## Work item
Search the records for the word "syntax". Copy every line where it appears.

## Extracted information
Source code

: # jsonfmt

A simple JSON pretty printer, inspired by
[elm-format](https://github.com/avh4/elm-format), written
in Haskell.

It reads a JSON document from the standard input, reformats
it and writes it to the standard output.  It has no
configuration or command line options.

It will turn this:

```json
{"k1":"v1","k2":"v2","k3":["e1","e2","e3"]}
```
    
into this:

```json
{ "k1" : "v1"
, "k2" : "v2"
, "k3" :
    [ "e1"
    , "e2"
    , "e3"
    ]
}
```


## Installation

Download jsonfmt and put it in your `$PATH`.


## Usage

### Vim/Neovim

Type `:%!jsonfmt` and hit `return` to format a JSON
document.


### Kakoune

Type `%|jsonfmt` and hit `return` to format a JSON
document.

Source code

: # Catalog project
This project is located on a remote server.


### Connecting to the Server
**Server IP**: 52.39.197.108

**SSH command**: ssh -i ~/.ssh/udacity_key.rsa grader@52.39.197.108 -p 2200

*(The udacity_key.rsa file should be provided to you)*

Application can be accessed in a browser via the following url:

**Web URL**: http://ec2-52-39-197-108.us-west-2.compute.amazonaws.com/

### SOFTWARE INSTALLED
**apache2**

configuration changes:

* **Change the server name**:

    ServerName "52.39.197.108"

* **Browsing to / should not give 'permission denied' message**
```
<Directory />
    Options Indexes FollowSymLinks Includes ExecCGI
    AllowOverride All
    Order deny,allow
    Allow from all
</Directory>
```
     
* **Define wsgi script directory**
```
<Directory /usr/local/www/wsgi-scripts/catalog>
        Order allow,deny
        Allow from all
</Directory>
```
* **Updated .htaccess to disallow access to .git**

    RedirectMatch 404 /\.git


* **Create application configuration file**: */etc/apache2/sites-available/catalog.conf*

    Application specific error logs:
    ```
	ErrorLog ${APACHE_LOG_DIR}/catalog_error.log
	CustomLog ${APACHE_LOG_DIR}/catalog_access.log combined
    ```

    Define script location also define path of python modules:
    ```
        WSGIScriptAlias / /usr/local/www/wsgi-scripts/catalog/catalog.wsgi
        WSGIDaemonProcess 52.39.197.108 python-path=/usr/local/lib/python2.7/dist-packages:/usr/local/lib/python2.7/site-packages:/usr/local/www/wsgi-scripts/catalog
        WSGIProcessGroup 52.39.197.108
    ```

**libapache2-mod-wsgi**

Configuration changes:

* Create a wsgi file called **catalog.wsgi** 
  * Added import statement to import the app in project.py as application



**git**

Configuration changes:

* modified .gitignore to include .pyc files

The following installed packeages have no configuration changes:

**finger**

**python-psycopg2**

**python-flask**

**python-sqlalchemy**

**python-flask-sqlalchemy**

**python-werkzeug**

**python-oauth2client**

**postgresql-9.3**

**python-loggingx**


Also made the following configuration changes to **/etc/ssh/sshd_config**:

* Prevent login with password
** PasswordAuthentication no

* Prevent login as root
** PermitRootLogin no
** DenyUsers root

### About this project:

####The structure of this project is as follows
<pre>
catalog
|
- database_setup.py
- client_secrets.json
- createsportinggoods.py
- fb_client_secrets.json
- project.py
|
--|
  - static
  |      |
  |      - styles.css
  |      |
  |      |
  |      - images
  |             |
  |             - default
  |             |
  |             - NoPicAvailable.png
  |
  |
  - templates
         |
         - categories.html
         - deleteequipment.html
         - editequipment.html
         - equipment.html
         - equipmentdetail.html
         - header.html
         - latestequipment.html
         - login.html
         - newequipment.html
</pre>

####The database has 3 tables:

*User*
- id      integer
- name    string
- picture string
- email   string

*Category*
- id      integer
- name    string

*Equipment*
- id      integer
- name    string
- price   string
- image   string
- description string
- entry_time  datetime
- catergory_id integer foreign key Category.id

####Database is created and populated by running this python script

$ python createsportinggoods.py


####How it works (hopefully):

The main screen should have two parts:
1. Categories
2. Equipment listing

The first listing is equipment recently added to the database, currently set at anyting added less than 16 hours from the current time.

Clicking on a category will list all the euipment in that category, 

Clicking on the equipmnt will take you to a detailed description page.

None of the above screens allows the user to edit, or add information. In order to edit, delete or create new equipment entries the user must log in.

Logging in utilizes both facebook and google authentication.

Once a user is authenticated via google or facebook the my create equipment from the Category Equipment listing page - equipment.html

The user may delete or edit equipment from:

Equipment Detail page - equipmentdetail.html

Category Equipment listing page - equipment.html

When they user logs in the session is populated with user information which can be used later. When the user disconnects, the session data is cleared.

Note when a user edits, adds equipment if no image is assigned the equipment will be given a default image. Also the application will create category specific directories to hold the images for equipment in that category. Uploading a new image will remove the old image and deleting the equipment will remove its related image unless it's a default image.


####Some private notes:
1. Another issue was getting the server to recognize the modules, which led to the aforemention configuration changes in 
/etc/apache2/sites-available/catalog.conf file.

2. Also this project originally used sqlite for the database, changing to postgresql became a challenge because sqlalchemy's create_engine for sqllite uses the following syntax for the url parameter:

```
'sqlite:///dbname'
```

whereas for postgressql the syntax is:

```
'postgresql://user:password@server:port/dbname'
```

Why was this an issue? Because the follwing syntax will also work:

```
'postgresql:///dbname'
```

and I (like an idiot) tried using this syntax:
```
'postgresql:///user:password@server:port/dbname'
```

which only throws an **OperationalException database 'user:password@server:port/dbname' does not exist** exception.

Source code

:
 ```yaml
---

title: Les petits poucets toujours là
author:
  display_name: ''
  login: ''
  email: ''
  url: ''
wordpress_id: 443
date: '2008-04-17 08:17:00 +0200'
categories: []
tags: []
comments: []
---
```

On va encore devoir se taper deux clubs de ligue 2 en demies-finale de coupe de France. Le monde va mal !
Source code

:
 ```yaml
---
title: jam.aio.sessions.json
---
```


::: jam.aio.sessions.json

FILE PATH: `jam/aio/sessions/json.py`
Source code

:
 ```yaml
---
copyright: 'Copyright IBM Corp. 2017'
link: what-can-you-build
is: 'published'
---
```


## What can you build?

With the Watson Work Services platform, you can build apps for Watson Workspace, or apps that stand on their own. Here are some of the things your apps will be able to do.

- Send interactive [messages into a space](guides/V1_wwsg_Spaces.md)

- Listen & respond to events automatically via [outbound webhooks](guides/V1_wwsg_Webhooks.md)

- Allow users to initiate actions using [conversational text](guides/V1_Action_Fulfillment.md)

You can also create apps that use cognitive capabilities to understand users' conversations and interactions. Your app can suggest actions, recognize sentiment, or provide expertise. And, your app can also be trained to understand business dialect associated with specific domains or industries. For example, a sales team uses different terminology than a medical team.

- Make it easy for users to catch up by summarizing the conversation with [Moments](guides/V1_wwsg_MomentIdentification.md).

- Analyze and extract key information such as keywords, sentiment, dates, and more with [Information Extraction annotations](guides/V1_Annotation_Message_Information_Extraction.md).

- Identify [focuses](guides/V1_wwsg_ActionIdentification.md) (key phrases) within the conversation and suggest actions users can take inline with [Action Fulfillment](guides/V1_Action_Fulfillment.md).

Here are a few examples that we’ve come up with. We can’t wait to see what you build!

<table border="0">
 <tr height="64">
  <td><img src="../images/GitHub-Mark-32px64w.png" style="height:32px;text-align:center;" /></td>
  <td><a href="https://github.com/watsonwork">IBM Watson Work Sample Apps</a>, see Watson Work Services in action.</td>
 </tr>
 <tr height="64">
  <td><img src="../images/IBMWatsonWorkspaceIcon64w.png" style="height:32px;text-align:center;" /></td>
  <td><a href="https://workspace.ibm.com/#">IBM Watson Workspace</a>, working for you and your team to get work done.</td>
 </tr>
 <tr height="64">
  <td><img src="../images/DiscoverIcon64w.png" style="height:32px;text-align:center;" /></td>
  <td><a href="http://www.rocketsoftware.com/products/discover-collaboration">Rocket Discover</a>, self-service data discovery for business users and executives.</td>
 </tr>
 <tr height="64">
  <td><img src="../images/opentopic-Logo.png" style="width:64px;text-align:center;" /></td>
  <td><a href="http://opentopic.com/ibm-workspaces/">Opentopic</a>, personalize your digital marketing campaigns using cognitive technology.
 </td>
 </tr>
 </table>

## Written solution
2. Also this project originally used sqlite for the database, changing to postgresql became a challenge because sqlalchemy's create_engine for sqllite uses the following syntax for the url parameter:
whereas for postgressql the syntax is:
Why was this an issue? Because the follwing syntax will also work:
and I (like an idiot) tried using this syntax:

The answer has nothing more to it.